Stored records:
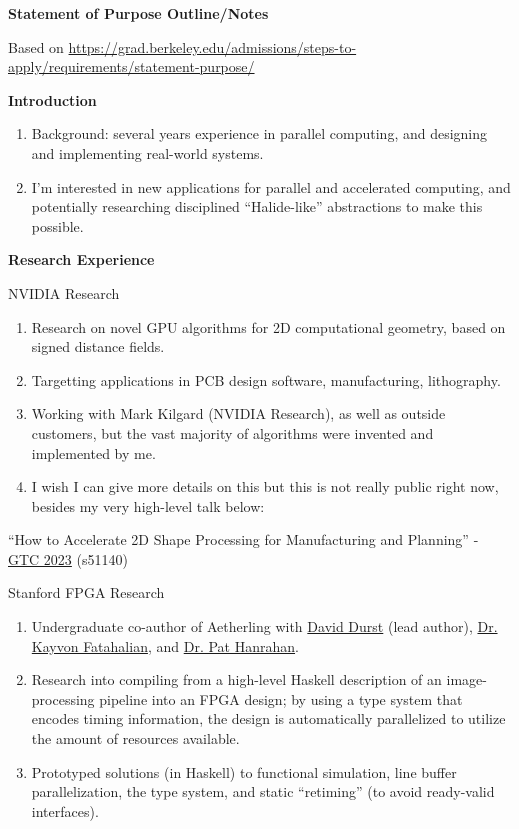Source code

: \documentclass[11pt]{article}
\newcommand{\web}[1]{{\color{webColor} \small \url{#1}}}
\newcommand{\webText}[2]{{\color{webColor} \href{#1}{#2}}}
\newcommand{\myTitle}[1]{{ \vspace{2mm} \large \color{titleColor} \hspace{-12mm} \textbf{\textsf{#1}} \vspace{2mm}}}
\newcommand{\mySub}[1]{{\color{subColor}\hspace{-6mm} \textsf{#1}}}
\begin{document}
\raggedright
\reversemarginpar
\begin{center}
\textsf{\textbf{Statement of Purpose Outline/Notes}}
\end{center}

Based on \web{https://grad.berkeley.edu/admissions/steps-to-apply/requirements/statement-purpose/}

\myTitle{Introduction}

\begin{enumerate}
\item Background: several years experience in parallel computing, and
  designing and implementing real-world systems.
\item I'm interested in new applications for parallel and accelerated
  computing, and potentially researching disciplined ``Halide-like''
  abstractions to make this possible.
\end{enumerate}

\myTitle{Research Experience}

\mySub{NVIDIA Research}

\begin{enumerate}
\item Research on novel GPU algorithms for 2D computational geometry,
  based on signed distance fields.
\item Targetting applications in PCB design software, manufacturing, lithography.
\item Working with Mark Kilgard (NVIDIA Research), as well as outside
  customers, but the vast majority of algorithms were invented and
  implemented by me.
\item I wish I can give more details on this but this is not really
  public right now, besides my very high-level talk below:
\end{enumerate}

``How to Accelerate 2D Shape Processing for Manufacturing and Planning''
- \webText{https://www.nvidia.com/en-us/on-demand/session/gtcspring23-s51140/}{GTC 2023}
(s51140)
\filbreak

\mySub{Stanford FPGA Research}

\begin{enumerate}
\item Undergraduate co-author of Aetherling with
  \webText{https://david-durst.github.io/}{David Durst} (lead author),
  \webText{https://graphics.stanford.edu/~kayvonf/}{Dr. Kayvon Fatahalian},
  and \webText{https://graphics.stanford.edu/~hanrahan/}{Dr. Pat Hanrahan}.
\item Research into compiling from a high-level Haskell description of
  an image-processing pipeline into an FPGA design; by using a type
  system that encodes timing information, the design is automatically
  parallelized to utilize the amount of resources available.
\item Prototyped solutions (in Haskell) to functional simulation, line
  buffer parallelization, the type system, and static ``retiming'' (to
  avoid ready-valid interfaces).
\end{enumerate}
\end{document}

### [Work task]
Transcribe every record exactly and omit each image.

### [Written response]
Source code

: \documentclass[11pt]{article}
\newcommand{\web}[1]{{\color{webColor} \small \url{#1}}}
\newcommand{\webText}[2]{{\color{webColor} \href{#1}{#2}}}
\newcommand{\myTitle}[1]{{ \vspace{2mm} \large \color{titleColor} \hspace{-12mm} \textbf{\textsf{#1}} \vspace{2mm}}}
\newcommand{\mySub}[1]{{\color{subColor}\hspace{-6mm} \textsf{#1}}}
\begin{document}
\raggedright
\reversemarginpar
\begin{center}
\textsf{\textbf{Statement of Purpose Outline/Notes}}
\end{center}

Based on \web{https://grad.berkeley.edu/admissions/steps-to-apply/requirements/statement-purpose/}

\myTitle{Introduction}

\begin{enumerate}
\item Background: several years experience in parallel computing, and
  designing and implementing real-world systems.
\item I'm interested in new applications for parallel and accelerated
  computing, and potentially researching disciplined ``Halide-like''
  abstractions to make this possible.
\end{enumerate}

\myTitle{Research Experience}

\mySub{NVIDIA Research}

\begin{enumerate}
\item Research on novel GPU algorithms for 2D computational geometry,
  based on signed distance fields.
\item Targetting applications in PCB design software, manufacturing, lithography.
\item Working with Mark Kilgard (NVIDIA Research), as well as outside
  customers, but the vast majority of algorithms were invented and
  implemented by me.
\item I wish I can give more details on this but this is not really
  public right now, besides my very high-level talk below:
\end{enumerate}

``How to Accelerate 2D Shape Processing for Manufacturing and Planning''
- \webText{https://www.nvidia.com/en-us/on-demand/session/gtcspring23-s51140/}{GTC 2023}
(s51140)
\filbreak

\mySub{Stanford FPGA Research}

\begin{enumerate}
\item Undergraduate co-author of Aetherling with
  \webText{https://david-durst.github.io/}{David Durst} (lead author),
  \webText{https://graphics.stanford.edu/~kayvonf/}{Dr. Kayvon Fatahalian},
  and \webText{https://graphics.stanford.edu/~hanrahan/}{Dr. Pat Hanrahan}.
\item Research into compiling from a high-level Haskell description of
  an image-processing pipeline into an FPGA design; by using a type
  system that encodes timing information, the design is automatically
  parallelized to utilize the amount of resources available.
\item Prototyped solutions (in Haskell) to functional simulation, line
  buffer parallelization, the type system, and static ``retiming'' (to
  avoid ready-valid interfaces).
\end{enumerate}
\end{document}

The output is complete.